EXERCISE INSTRUCTIONS: Every record below should be copied exactly, with the pictures left out.

RECORDS SUPPLIED:
--

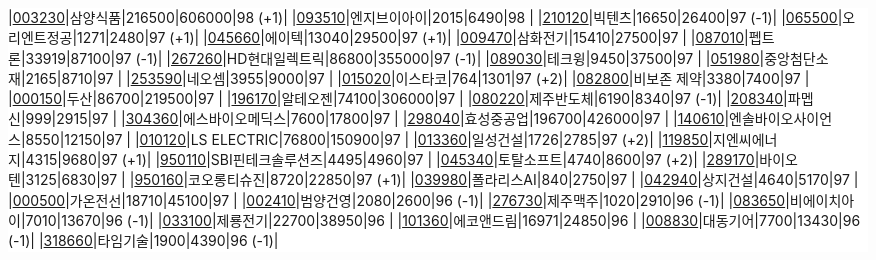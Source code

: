 |[003230](https://finance.daum.net/quotes/A003230)|삼양식품|216500|606000|98 (+1)|
|[093510](https://finance.daum.net/quotes/A093510)|엔지브이아이|2015|6490|98 |
|[210120](https://finance.daum.net/quotes/A210120)|빅텐츠|16650|26400|97 (-1)|
|[065500](https://finance.daum.net/quotes/A065500)|오리엔트정공|1271|2480|97 (+1)|
|[045660](https://finance.daum.net/quotes/A045660)|에이텍|13040|29500|97 (+1)|
|[009470](https://finance.daum.net/quotes/A009470)|삼화전기|15410|27500|97 |
|[087010](https://finance.daum.net/quotes/A087010)|펩트론|33919|87100|97 (-1)|
|[267260](https://finance.daum.net/quotes/A267260)|HD현대일렉트릭|86800|355000|97 (-1)|
|[089030](https://finance.daum.net/quotes/A089030)|테크윙|9450|37500|97 |
|[051980](https://finance.daum.net/quotes/A051980)|중앙첨단소재|2165|8710|97 |
|[253590](https://finance.daum.net/quotes/A253590)|네오셈|3955|9000|97 |
|[015020](https://finance.daum.net/quotes/A015020)|이스타코|764|1301|97 (+2)|
|[082800](https://finance.daum.net/quotes/A082800)|비보존 제약|3380|7400|97 |
|[000150](https://finance.daum.net/quotes/A000150)|두산|86700|219500|97 |
|[196170](https://finance.daum.net/quotes/A196170)|알테오젠|74100|306000|97 |
|[080220](https://finance.daum.net/quotes/A080220)|제주반도체|6190|8340|97 (-1)|
|[208340](https://finance.daum.net/quotes/A208340)|파멥신|999|2915|97 |
|[304360](https://finance.daum.net/quotes/A304360)|에스바이오메딕스|7600|17800|97 |
|[298040](https://finance.daum.net/quotes/A298040)|효성중공업|196700|426000|97 |
|[140610](https://finance.daum.net/quotes/A140610)|엔솔바이오사이언스|8550|12150|97 |
|[010120](https://finance.daum.net/quotes/A010120)|LS ELECTRIC|76800|150900|97 |
|[013360](https://finance.daum.net/quotes/A013360)|일성건설|1726|2785|97 (+2)|
|[119850](https://finance.daum.net/quotes/A119850)|지엔씨에너지|4315|9680|97 (+1)|
|[950110](https://finance.daum.net/quotes/A950110)|SBI핀테크솔루션즈|4495|4960|97 |
|[045340](https://finance.daum.net/quotes/A045340)|토탈소프트|4740|8600|97 (+2)|
|[289170](https://finance.daum.net/quotes/A289170)|바이오텐|3125|6830|97 |
|[950160](https://finance.daum.net/quotes/A950160)|코오롱티슈진|8720|22850|97 (+1)|
|[039980](https://finance.daum.net/quotes/A039980)|폴라리스AI|840|2750|97 |
|[042940](https://finance.daum.net/quotes/A042940)|상지건설|4640|5170|97 |
|[000500](https://finance.daum.net/quotes/A000500)|가온전선|18710|45100|97 |
|[002410](https://finance.daum.net/quotes/A002410)|범양건영|2080|2600|96 (-1)|
|[276730](https://finance.daum.net/quotes/A276730)|제주맥주|1020|2910|96 (-1)|
|[083650](https://finance.daum.net/quotes/A083650)|비에이치아이|7010|13670|96 (-1)|
|[033100](https://finance.daum.net/quotes/A033100)|제룡전기|22700|38950|96 |
|[101360](https://finance.daum.net/quotes/A101360)|에코앤드림|16971|24850|96 |
|[008830](https://finance.daum.net/quotes/A008830)|대동기어|7700|13430|96 (-1)|
|[318660](https://finance.daum.net/quotes/A318660)|타임기술|1900|4390|96 (-1)|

--

SOLUTION BELOW:
Source code

: |[003230](https://finance.daum.net/quotes/A003230)|삼양식품|216500|606000|98 (+1)|
|[093510](https://finance.daum.net/quotes/A093510)|엔지브이아이|2015|6490|98 |
|[210120](https://finance.daum.net/quotes/A210120)|빅텐츠|16650|26400|97 (-1)|
|[065500](https://finance.daum.net/quotes/A065500)|오리엔트정공|1271|2480|97 (+1)|
|[045660](https://finance.daum.net/quotes/A045660)|에이텍|13040|29500|97 (+1)|
|[009470](https://finance.daum.net/quotes/A009470)|삼화전기|15410|27500|97 |
|[087010](https://finance.daum.net/quotes/A087010)|펩트론|33919|87100|97 (-1)|
|[267260](https://finance.daum.net/quotes/A267260)|HD현대일렉트릭|86800|355000|97 (-1)|
|[089030](https://finance.daum.net/quotes/A089030)|테크윙|9450|37500|97 |
|[051980](https://finance.daum.net/quotes/A051980)|중앙첨단소재|2165|8710|97 |
|[253590](https://finance.daum.net/quotes/A253590)|네오셈|3955|9000|97 |
|[015020](https://finance.daum.net/quotes/A015020)|이스타코|764|1301|97 (+2)|
|[082800](https://finance.daum.net/quotes/A082800)|비보존 제약|3380|7400|97 |
|[000150](https://finance.daum.net/quotes/A000150)|두산|86700|219500|97 |
|[196170](https://finance.daum.net/quotes/A196170)|알테오젠|74100|306000|97 |
|[080220](https://finance.daum.net/quotes/A080220)|제주반도체|6190|8340|97 (-1)|
|[208340](https://finance.daum.net/quotes/A208340)|파멥신|999|2915|97 |
|[304360](https://finance.daum.net/quotes/A304360)|에스바이오메딕스|7600|17800|97 |
|[298040](https://finance.daum.net/quotes/A298040)|효성중공업|196700|426000|97 |
|[140610](https://finance.daum.net/quotes/A140610)|엔솔바이오사이언스|8550|12150|97 |
|[010120](https://finance.daum.net/quotes/A010120)|LS ELECTRIC|76800|150900|97 |
|[013360](https://finance.daum.net/quotes/A013360)|일성건설|1726|2785|97 (+2)|
|[119850](https://finance.daum.net/quotes/A119850)|지엔씨에너지|4315|9680|97 (+1)|
|[950110](https://finance.daum.net/quotes/A950110)|SBI핀테크솔루션즈|4495|4960|97 |
|[045340](https://finance.daum.net/quotes/A045340)|토탈소프트|4740|8600|97 (+2)|
|[289170](https://finance.daum.net/quotes/A289170)|바이오텐|3125|6830|97 |
|[950160](https://finance.daum.net/quotes/A950160)|코오롱티슈진|8720|22850|97 (+1)|
|[039980](https://finance.daum.net/quotes/A039980)|폴라리스AI|840|2750|97 |
|[042940](https://finance.daum.net/quotes/A042940)|상지건설|4640|5170|97 |
|[000500](https://finance.daum.net/quotes/A000500)|가온전선|18710|45100|97 |
|[002410](https://finance.daum.net/quotes/A002410)|범양건영|2080|2600|96 (-1)|
|[276730](https://finance.daum.net/quotes/A276730)|제주맥주|1020|2910|96 (-1)|
|[083650](https://finance.daum.net/quotes/A083650)|비에이치아이|7010|13670|96 (-1)|
|[033100](https://finance.daum.net/quotes/A033100)|제룡전기|22700|38950|96 |
|[101360](https://finance.daum.net/quotes/A101360)|에코앤드림|16971|24850|96 |
|[008830](https://finance.daum.net/quotes/A008830)|대동기어|7700|13430|96 (-1)|
|[318660](https://finance.daum.net/quotes/A318660)|타임기술|1900|4390|96 (-1)|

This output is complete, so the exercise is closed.